European Union has formally designated the second southern hydrogen corridor, linking Algeria to Germany via Tunisia, Italy, and Austria, as a “Project of Common Interest.” This classification not only expedites its implementation but also opens avenues for financial support.
The “SoutH2 Corridor,” managed by Italy’s Snam, is part of the sixth list of Projects of Common Interest, highlighting its role in connecting the energy systems of EU countries. These projects enjoy streamlined approval processes and, under certain conditions, access to European funding through Connecting Europe.
The project, developed by Snam, Austria’s TAG, and G.C. By 2030, aims to capitalize on existing gas transportation networks.
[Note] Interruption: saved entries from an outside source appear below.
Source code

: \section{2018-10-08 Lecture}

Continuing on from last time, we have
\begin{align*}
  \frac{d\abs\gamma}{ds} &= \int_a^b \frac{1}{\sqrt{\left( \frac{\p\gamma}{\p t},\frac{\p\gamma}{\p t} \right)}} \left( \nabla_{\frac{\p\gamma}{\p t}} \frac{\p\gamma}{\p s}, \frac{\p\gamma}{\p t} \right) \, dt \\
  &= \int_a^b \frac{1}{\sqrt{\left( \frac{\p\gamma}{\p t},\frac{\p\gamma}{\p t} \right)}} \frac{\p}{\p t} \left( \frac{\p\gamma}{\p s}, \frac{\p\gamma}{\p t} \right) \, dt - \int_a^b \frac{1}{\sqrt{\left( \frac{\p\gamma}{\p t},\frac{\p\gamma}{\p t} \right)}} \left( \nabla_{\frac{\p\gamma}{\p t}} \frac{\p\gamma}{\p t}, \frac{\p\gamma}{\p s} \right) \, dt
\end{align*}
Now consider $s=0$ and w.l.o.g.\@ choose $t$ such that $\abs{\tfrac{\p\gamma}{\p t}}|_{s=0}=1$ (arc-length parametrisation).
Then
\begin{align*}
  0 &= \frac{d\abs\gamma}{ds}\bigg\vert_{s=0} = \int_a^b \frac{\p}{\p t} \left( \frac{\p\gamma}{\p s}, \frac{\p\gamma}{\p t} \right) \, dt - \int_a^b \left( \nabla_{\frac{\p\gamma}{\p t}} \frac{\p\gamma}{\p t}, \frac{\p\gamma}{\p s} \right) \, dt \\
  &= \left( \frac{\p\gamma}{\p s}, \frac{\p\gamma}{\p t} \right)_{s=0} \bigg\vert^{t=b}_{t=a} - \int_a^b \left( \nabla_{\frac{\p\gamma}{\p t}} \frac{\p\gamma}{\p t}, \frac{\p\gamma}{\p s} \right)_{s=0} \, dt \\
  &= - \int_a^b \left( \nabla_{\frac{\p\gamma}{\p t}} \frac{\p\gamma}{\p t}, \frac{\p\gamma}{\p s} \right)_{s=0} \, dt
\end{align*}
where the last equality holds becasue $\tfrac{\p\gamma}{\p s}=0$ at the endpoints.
By repurposing a significant portion of natural gas pipelines, the corridor seeks to facilitate cost-effective hydrogen transport, especially renewable hydrogen produced from wind and solar energy in the southern Mediterranean region.
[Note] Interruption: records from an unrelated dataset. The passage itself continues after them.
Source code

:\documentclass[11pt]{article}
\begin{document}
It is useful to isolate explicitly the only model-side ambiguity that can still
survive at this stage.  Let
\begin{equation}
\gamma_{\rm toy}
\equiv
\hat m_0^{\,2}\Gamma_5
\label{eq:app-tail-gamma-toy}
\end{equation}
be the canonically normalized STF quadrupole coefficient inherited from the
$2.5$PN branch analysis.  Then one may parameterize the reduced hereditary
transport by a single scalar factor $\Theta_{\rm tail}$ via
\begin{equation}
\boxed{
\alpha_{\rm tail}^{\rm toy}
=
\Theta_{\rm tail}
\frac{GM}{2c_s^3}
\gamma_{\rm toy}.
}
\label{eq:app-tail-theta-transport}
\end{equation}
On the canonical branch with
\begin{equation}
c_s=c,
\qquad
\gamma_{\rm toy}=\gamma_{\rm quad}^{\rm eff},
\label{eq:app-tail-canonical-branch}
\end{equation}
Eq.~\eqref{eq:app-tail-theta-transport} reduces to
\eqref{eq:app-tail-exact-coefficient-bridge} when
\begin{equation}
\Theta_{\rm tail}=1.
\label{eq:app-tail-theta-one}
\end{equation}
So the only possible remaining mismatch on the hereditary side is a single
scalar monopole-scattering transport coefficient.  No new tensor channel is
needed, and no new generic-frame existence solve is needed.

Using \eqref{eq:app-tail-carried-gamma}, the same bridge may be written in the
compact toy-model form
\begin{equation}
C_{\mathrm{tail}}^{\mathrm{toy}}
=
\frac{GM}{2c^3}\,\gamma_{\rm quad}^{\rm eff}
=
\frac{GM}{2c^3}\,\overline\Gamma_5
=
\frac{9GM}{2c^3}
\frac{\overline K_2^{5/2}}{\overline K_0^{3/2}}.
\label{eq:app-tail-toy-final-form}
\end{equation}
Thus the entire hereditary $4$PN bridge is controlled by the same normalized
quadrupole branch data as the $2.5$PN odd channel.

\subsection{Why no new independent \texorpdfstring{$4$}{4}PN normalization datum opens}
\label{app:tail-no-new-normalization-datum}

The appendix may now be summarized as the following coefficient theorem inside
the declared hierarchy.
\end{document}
Utilizing established pipelines not only ensures reliable hydrogen transportation but also provides convenient access to suitable locations for renewable hydrogen production. Countries along the corridor, including Algeria, Tunisia, Italy, and Austria, stand to benefit from this initiative by becoming key players in Europe’s green energy landscape.
Algeria, a key player in the project, sees the Southern Hydrogen Corridor as a strategic energy source. Minister of Energy and Mines, Mohamed Arkab, envisions Algeria playing a leading role in supplying electricity to Europe. The focus on solar energy aligns with Algeria’s commitment to pioneering projects that shape the future of the energy sector.